Please write out exactly the lines of the data below from the line holding "So the size" through the line holding "emne og forskningsfelt.", and leave out the rest.

[Dataset entries]
------------------------------------------------

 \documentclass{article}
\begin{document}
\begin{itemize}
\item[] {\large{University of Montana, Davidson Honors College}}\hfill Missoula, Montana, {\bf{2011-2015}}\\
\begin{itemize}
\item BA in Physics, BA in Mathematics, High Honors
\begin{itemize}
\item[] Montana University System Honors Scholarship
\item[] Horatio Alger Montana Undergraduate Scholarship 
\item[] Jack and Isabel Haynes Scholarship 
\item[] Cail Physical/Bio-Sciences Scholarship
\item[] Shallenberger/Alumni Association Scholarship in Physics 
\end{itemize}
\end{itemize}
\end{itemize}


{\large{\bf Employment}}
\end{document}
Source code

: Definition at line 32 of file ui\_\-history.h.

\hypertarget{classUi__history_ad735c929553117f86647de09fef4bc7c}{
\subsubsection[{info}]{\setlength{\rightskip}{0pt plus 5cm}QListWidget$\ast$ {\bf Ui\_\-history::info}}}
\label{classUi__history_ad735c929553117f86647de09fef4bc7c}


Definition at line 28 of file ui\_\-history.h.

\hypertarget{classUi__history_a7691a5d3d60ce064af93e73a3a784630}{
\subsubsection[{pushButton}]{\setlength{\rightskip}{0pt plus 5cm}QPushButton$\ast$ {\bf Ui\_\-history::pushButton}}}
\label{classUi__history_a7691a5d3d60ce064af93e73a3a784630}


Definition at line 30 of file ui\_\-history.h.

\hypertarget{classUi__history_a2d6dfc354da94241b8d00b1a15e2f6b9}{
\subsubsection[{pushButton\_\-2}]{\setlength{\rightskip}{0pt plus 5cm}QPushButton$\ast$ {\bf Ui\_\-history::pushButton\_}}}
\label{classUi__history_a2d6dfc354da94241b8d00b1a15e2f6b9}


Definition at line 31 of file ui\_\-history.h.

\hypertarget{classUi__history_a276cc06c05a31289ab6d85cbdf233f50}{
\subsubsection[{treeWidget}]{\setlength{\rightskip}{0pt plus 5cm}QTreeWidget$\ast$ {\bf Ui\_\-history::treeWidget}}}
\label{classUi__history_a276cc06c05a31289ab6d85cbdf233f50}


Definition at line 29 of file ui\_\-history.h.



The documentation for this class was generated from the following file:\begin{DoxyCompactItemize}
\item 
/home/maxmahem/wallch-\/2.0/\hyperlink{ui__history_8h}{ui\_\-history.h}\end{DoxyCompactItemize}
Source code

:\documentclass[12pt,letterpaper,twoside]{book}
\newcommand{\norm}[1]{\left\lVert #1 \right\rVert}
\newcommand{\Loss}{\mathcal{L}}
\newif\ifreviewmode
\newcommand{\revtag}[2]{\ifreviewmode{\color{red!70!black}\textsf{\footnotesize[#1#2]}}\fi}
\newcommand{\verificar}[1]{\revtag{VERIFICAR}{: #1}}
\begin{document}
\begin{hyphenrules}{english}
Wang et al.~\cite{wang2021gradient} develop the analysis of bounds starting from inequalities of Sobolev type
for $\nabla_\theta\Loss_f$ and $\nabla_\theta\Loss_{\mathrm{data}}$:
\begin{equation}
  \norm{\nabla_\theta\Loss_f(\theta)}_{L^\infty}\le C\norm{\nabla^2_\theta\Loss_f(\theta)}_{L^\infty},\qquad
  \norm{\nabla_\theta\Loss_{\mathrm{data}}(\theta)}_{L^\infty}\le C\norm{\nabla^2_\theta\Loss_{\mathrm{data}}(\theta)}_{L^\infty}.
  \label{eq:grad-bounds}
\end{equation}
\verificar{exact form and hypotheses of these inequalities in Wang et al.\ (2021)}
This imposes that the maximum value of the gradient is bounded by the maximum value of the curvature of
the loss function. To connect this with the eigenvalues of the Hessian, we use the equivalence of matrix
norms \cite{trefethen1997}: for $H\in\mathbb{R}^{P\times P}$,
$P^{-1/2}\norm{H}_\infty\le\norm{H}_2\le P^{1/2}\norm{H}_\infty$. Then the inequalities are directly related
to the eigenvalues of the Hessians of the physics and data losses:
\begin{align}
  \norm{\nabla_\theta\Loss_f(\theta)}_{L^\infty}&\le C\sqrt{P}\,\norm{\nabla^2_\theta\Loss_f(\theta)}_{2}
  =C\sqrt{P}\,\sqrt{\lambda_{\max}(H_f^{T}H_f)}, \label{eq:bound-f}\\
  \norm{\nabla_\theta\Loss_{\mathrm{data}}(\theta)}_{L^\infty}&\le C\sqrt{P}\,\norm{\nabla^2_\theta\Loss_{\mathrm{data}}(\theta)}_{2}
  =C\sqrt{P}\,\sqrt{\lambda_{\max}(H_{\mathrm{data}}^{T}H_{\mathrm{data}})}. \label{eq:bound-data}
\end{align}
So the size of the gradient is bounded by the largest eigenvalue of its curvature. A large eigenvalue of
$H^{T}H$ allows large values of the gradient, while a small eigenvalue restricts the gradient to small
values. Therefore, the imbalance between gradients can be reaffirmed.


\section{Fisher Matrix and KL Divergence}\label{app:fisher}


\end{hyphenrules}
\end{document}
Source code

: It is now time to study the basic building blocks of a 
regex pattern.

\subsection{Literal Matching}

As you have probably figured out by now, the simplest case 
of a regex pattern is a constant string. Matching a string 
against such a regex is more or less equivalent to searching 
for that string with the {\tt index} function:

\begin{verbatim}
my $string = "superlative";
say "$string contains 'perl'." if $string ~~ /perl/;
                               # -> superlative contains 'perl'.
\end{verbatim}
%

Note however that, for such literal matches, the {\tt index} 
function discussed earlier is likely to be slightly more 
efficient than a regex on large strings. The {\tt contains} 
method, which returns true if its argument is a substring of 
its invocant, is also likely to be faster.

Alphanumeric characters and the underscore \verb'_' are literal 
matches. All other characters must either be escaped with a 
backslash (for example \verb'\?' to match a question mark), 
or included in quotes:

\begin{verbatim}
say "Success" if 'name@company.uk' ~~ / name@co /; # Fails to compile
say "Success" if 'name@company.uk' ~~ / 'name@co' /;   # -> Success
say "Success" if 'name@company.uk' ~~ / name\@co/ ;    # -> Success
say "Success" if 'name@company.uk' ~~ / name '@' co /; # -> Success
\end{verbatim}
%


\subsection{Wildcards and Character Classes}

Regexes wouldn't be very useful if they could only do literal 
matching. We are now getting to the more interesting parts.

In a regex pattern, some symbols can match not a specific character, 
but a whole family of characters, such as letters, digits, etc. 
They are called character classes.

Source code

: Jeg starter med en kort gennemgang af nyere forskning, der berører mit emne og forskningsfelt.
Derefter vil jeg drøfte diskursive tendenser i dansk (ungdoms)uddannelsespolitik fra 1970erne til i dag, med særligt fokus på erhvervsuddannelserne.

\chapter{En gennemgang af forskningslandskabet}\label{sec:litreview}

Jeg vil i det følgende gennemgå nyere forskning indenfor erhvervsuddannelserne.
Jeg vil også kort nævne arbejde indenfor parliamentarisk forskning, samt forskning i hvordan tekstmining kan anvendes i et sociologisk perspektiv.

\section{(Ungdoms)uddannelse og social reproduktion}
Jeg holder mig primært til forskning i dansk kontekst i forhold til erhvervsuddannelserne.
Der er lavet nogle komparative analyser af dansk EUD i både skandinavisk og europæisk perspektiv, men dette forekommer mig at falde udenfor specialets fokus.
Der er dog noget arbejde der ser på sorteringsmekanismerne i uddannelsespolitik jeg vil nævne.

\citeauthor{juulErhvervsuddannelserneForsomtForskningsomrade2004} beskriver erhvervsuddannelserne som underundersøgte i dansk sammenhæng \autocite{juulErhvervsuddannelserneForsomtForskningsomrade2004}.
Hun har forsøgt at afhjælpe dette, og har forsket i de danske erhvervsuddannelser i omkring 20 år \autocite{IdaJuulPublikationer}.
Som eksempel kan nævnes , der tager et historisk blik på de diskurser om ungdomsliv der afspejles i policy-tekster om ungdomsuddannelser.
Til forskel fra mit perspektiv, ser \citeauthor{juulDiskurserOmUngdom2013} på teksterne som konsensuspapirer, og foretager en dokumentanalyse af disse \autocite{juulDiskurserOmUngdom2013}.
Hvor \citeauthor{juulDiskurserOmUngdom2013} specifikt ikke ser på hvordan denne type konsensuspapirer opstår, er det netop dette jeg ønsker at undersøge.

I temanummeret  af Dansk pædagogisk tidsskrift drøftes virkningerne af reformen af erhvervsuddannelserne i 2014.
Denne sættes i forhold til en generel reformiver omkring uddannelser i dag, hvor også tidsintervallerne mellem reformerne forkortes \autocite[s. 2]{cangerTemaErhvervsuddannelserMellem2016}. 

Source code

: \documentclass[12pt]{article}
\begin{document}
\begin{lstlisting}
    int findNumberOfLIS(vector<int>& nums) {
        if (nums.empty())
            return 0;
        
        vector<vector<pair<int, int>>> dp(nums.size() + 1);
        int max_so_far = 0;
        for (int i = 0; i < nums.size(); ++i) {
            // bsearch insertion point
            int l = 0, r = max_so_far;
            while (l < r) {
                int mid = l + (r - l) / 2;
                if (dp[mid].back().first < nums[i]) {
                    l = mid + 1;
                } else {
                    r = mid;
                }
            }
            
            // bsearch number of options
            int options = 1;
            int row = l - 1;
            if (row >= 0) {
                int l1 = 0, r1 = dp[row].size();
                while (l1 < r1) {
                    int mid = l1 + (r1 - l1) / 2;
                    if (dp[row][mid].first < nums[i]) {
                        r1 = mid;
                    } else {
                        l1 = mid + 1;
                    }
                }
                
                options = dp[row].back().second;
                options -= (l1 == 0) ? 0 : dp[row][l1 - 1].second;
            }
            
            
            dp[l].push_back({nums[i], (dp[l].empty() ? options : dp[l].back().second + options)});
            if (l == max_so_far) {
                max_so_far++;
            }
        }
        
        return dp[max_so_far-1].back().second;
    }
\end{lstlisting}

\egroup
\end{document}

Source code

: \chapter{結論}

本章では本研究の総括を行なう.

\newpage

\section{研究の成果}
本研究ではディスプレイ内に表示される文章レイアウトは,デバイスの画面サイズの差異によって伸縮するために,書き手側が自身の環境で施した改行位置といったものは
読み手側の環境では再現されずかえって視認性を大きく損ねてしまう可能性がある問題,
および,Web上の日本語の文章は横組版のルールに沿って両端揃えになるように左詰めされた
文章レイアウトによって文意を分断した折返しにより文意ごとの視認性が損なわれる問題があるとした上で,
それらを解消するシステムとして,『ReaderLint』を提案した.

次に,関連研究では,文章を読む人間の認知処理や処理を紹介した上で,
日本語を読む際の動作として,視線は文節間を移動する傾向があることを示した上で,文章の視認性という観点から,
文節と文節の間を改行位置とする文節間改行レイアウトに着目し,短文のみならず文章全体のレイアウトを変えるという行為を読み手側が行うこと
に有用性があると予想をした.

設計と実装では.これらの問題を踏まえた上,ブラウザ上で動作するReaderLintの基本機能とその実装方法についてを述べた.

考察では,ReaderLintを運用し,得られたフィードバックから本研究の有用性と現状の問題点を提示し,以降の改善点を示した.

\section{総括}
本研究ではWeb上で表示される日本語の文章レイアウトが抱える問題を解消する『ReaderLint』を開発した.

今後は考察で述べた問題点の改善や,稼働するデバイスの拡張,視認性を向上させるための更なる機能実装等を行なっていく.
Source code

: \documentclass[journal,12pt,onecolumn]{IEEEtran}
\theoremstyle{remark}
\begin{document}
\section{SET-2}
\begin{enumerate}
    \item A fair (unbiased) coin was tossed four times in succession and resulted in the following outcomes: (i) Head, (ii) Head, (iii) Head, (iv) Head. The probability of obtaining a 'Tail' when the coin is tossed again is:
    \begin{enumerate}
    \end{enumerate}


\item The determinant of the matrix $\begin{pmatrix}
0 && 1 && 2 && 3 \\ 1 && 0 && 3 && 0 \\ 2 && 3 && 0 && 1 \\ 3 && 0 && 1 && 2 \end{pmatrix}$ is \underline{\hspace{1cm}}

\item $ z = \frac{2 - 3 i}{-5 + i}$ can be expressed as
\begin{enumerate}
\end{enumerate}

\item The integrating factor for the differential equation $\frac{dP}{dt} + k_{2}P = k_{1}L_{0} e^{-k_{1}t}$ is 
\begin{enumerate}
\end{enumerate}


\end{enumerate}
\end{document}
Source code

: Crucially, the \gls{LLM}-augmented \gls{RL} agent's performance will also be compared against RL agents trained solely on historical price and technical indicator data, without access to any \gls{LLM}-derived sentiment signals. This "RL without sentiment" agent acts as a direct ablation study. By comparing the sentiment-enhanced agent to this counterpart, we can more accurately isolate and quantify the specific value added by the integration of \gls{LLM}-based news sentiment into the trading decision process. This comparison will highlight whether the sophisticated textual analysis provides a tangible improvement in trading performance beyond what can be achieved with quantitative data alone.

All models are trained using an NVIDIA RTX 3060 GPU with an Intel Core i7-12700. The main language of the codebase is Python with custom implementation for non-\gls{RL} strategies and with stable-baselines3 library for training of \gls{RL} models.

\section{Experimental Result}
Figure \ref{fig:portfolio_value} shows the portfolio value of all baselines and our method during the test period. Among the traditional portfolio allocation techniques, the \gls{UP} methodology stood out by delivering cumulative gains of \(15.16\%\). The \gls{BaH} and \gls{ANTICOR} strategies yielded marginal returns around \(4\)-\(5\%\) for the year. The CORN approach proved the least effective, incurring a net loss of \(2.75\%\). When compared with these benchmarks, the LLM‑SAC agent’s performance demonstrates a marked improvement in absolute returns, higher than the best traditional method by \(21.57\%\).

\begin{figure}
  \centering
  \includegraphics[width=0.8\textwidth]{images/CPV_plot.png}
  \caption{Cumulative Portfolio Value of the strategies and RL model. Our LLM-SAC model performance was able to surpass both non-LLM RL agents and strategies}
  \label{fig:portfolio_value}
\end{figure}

------------------------------------------------

= Expected answer =
So the size of the gradient is bounded by the largest eigenvalue of its curvature. A large eigenvalue of
$H^{T}H$ allows large values of the gradient, while a small eigenvalue restricts the gradient to small
values. Therefore, the imbalance between gradients can be reaffirmed.


\section{Fisher Matrix and KL Divergence}\label{app:fisher}


\end{hyphenrules}
\end{document}
Source code

: It is now time to study the basic building blocks of a 
regex pattern.

\subsection{Literal Matching}

As you have probably figured out by now, the simplest case 
of a regex pattern is a constant string. Matching a string 
against such a regex is more or less equivalent to searching 
for that string with the {\tt index} function:

\begin{verbatim}
my $string = "superlative";
say "$string contains 'perl'." if $string ~~ /perl/;
                               # -> superlative contains 'perl'.
\end{verbatim}
%

Note however that, for such literal matches, the {\tt index} 
function discussed earlier is likely to be slightly more 
efficient than a regex on large strings. The {\tt contains} 
method, which returns true if its argument is a substring of 
its invocant, is also likely to be faster.

Alphanumeric characters and the underscore \verb'_' are literal 
matches. All other characters must either be escaped with a 
backslash (for example \verb'\?' to match a question mark), 
or included in quotes:

\begin{verbatim}
say "Success" if 'name@company.uk' ~~ / name@co /; # Fails to compile
say "Success" if 'name@company.uk' ~~ / 'name@co' /;   # -> Success
say "Success" if 'name@company.uk' ~~ / name\@co/ ;    # -> Success
say "Success" if 'name@company.uk' ~~ / name '@' co /; # -> Success
\end{verbatim}
%


\subsection{Wildcards and Character Classes}

Regexes wouldn't be very useful if they could only do literal 
matching. We are now getting to the more interesting parts.

In a regex pattern, some symbols can match not a specific character, 
but a whole family of characters, such as letters, digits, etc. 
They are called character classes.

Source code

: Jeg starter med en kort gennemgang af nyere forskning, der berører mit emne og forskningsfelt.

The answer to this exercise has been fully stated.